La Fronde was not a paper devoted solely to women's interests but rather a comprehensive newspaper with numerous rubrics and features—"Le Temps in petticoats," as a snide witticism put it. This involved, for example, winning for female reporters the right to enter hitherto exclusively male domains such as the Chamber of Deputies, the Senate, the Paris Municipal Council, the Bourse, and the Association of Parliamentary Journalists. Durand herself was the first woman admitted to the Union of Newspaper Directors. By its very existence as well as its content, La Fronde endeavored to popularize a new image of women as being fit to engage in every sphere of public and private life—active, financially independent, cultivated, sporting; and it even ran a women's employment office. At the same time, it also projected a new image of feminism, not as seeking to ape men's dress and manner, as the public so often perceived its adherents as doing, but instead as thoroughly feminine, "feminism in lace." The paper aimed to rise above party and faction, giving voice to various shades of opinion, while, however, firmly defending the Republic. With regard to feminism, for example, it carried writings by women ranging from the socialist left to the Roman Catholic right. La Fronde was, nevertheless, one of the first and most consistent upholders of the right of Captain Alfred Dreyfus to receive a fair trial on his treason charge. In the heat of the Dreyfus Affair battles (1897–1900), the paper became more leftish and stridently anticlerical (not just laic), was accordingly the target of much anti-Dreyfusard abuse, and saw its circulation suffer.

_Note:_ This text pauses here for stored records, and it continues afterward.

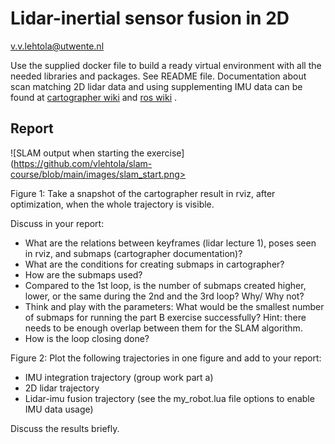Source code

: # Lidar-inertial sensor fusion in 2D
v.v.lehtola@utwente.nl

Use the supplied docker file to build a ready virtual environment with all the needed libraries and packages. 
See README file. Documentation about scan matching 2D lidar data and using supplementing IMU data can be found 
at [cartographer wiki](http://wiki.ros.org/cartographer) 
and [ros wiki](http://wiki.ros.org/laser_scan_matcher) .

## Report

![SLAM output when starting the exercise](https://github.com/vlehtola/slam-course/blob/main/images/slam_start.png>

Figure 1: Take a snapshot of the cartographer result in rviz, after optimization, when the whole trajectory is visible. 	

Discuss in your report:
-	What are the relations between keyframes (lidar lecture 1), poses seen in rviz, and submaps (cartographer documentation)?
-	What are the conditions for creating submaps in cartographer?
-	How are the submaps used?
-	Compared to the 1st loop, is the number of submaps created higher, lower, or the same during the 2nd and the 3rd loop? Why/ Why not?
-	Think and play with the parameters: What would be the smallest number of submaps for running the part B exercise successfully? Hint: there needs to be enough overlap between them for the SLAM algorithm.
-	How is the loop closing done?

Figure 2: Plot the following trajectories in one figure and add to your report:
-	IMU integration trajectory (group work part a)
-	2D lidar trajectory
-	Lidar-imu fusion trajectory (see the my_robot.lua file options to enable IMU data usage)

Discuss the results briefly.
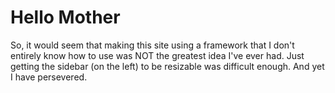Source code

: # Hello Mother

So, it would seem that making this site using a framework that I don't entirely know how to use was NOT the greatest idea I've ever had.
Just getting the sidebar (on the left) to be resizable was difficult enough. And yet I have persevered.

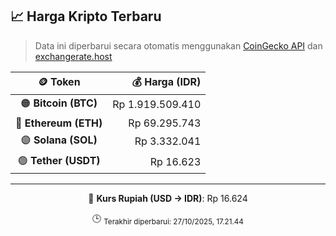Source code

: 

<!-- HARGA_KRIPTO -->
## 📈 Harga Kripto Terbaru

> Data ini diperbarui secara otomatis menggunakan [CoinGecko API](https://www.coingecko.com/) dan [exchangerate.host](https://exchangerate.host/)

<div align="center">

| 🪙 Token | 💰 Harga (IDR) |
|:------:|---------------:|
| 🟠 **Bitcoin (BTC)**   | Rp 1.919.509.410 |
| 🔵 **Ethereum (ETH)**  | Rp 69.295.743 |
| 🟣 **Solana (SOL)**    | Rp 3.332.041 |
| 🟢 **Tether (USDT)**   | Rp 16.623 |

---

💱 **Kurs Rupiah (USD → IDR)**: Rp 16.624

🕒 <sub>Terakhir diperbarui: 27/10/2025, 17.21.44</sub>

</div>
<!-- /HARGA_KRIPTO -->
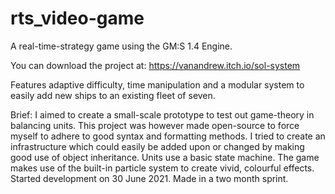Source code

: # rts_video-game
A real-time-strategy game using the GM:S 1.4 Engine. 

You can download the project at: https://vanandrew.itch.io/sol-system

Features adaptive difficulty, time manipulation and a modular system to easily add new ships to an existing fleet of seven.

Brief:
I aimed to create a small-scale prototype to test out game-theory in balancing units.
This project was however made open-source to force myself to adhere to good syntax and formatting methods. I tried to create an infrastructure which could easily be added upon or changed by making good use of object inheritance. Units use a basic state machine. The game makes use of the built-in particle system to create vivid, colourful effects.
Started development on 30 June 2021. Made in a two month sprint.
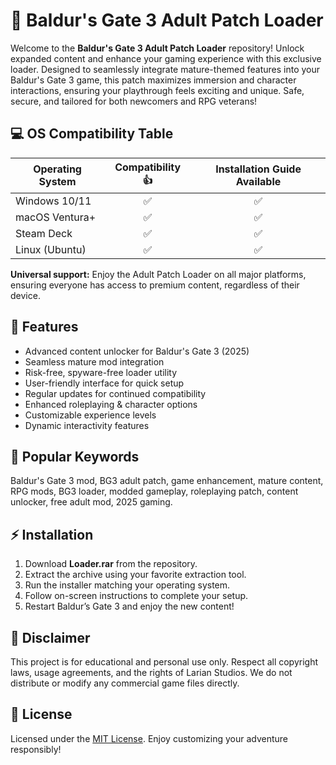 # 🚀 Baldur's Gate 3 Adult Patch Loader

Welcome to the **Baldur's Gate 3 Adult Patch Loader** repository! Unlock expanded content and enhance your gaming experience with this exclusive loader. Designed to seamlessly integrate mature-themed features into your Baldur's Gate 3 game, this patch maximizes immersion and character interactions, ensuring your playthrough feels exciting and unique. Safe, secure, and tailored for both newcomers and RPG veterans!

## 💻 OS Compatibility Table

| Operating System  | Compatibility 👍 | Installation Guide Available |
|-------------------|:---------------:|:---------------------------:|
| Windows 10/11     |     ✅           |         ✅                  |
| macOS Ventura+    |     ✅           |         ✅                  |
| Steam Deck        |     ✅           |         ✅                  |
| Linux (Ubuntu)    |     ✅           |         ✅                  |

**Universal support:** Enjoy the Adult Patch Loader on all major platforms, ensuring everyone has access to premium content, regardless of their device.

## 🎯 Features

- Advanced content unlocker for Baldur's Gate 3 (2025)
- Seamless mature mod integration
- Risk-free, spyware-free loader utility
- User-friendly interface for quick setup
- Regular updates for continued compatibility
- Enhanced roleplaying & character options
- Customizable experience levels
- Dynamic interactivity features

## 🎉 Popular Keywords

Baldur's Gate 3 mod, BG3 adult patch, game enhancement, mature content, RPG mods, BG3 loader, modded gameplay, roleplaying patch, content unlocker, free adult mod, 2025 gaming.

## ⚡ Installation

1. Download **Loader.rar** from the repository.
2. Extract the archive using your favorite extraction tool.
3. Run the installer matching your operating system.
4. Follow on-screen instructions to complete your setup.
5. Restart Baldur’s Gate 3 and enjoy the new content!

## 🔔 Disclaimer

This project is for educational and personal use only. Respect all copyright laws, usage agreements, and the rights of Larian Studios. We do not distribute or modify any commercial game files directly.

## 📄 License

Licensed under the [MIT License](https://opensource.org/license/mit/). Enjoy customizing your adventure responsibly!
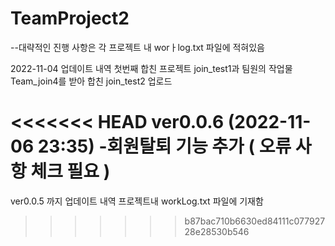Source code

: # TeamProject2

--대략적인 진행 사항은 각 프로젝트 내 worㅏlog.txt 파일에 적혀있음

2022-11-04 업데이트 내역
첫번째 합친 프로젝트 join_test1과 
팀원의 작업물 Team_join4를 받아 합친
join_test2 업로드


<<<<<<< HEAD
ver0.0.6 (2022-11-06 23:35)
-회원탈퇴 기능 추가 ( 오류 사항 체크 필요 )
=======
ver0.0.5 까지 업데이트 내역 프로젝트내 workLog.txt 파일에 기재함
>>>>>>> b87bac710b6630ed84111c07792728e28530b546

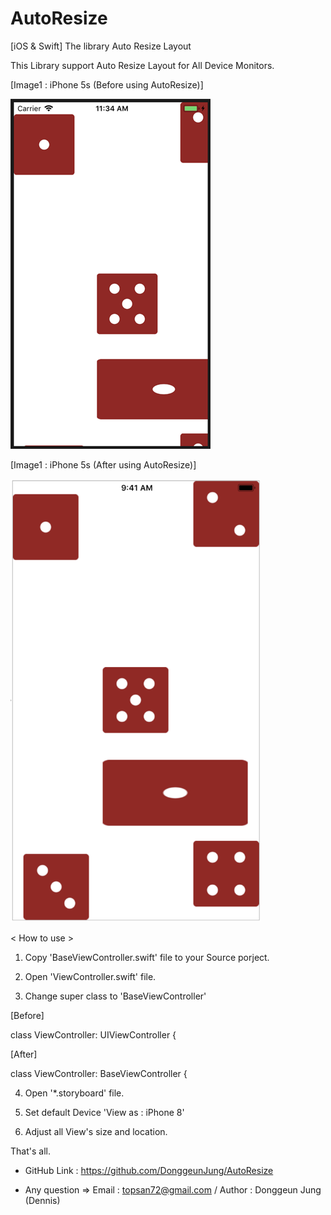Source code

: # AutoResize
[iOS &amp; Swift] The library Auto Resize Layout

This Library support Auto Resize Layout for All Device Monitors.


[Image1 : iPhone 5s (Before using AutoResize)]
<div>
<img src="https://github.com/DonggeunJung/AutoResize/blob/master/ScreenCapture/AutoResize_iP5s1.png?raw=true width="400px"></img>
</div>

[Image1 : iPhone 5s (After using AutoResize)]
<div>
<img src="https://github.com/DonggeunJung/AutoResize/blob/master/ScreenCapture/AutoResize_IB.png" width="400px"></img>
</div>


< How to use >

1. Copy 'BaseViewController.swift' file to your Source porject.

2. Open 'ViewController.swift' file.

3. Change super class to 'BaseViewController'

[Before]

class ViewController: UIViewController {


[After]

class ViewController: BaseViewController {

4. Open '*.storyboard' file.

5. Set default Device 'View as : iPhone 8'

6. Adjust all View's size and location.

That's all.

* GitHub Link : https://github.com/DonggeunJung/AutoResize

* Any question
 => Email : topsan72@gmail.com
 / Author : Donggeun Jung (Dennis)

In the domain of women's issues, La Fronde regularly campaigned for abolition of the Napoleonic Code's strictures making women perpetual minors before the law. It fought for equal wages for men and women, opening of all the professions and the School of Fine Arts to women, equal consideration of women for the Legion of Honor, abolition of legalized prostitution, passage of a seat law for salesclerks, and ending of the exploitation of orphans by charitable or religious institutions. It also promoted the "science of motherhood" (puériculture), which trod on sensitive ground because of the connection between sex education and contraception. Likewise, its advocacies of a "right to die" and of the international peace movement (hence friendliness with Kaiser Wilhelm's Germany) touched issues that alienated many would-be subscribers.

By 1903, La Fronde was facing financial ruin. Durand, for reasons she never made clear, answered a plea from a failing paper, Henri Bérenger and Victor Charbonnel's rabidly anti-clerical L'Action, to merge resources. La Fronde would continue, after September 1, as a monthly supplement. The doomed marriage of two ailing papers lasted until March 1, 1905. Durand later expressed regret that she had agreed to the merger. Her wry verdict on La Fronde's eventual failure was that it was judged "too bourgeois by the socialists, too serious by the Parisians, and too Parisian by the provinces."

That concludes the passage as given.